Please retype the entries below exactly, only from their first line through the line containing "Documentation can be", leaving every picture out.

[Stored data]
------------------------------------
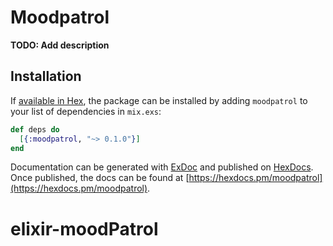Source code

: # Moodpatrol

**TODO: Add description**

## Installation

If [available in Hex](https://hex.pm/docs/publish), the package can be installed
by adding `moodpatrol` to your list of dependencies in `mix.exs`:

```elixir
def deps do
  [{:moodpatrol, "~> 0.1.0"}]
end
```

Documentation can be generated with [ExDoc](https://github.com/elixir-lang/ex_doc)
and published on [HexDocs](https://hexdocs.pm). Once published, the docs can
be found at [https://hexdocs.pm/moodpatrol](https://hexdocs.pm/moodpatrol).

# elixir-moodPatrol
------------------------------------
§ Task solution
Source code

: # Moodpatrol

**TODO: Add description**

## Installation

If [available in Hex](https://hex.pm/docs/publish), the package can be installed
by adding `moodpatrol` to your list of dependencies in `mix.exs`:

```elixir
def deps do
  [{:moodpatrol, "~> 0.1.0"}]
end
```

Documentation can be generated with [ExDoc](https://github.com/elixir-lang/ex_doc)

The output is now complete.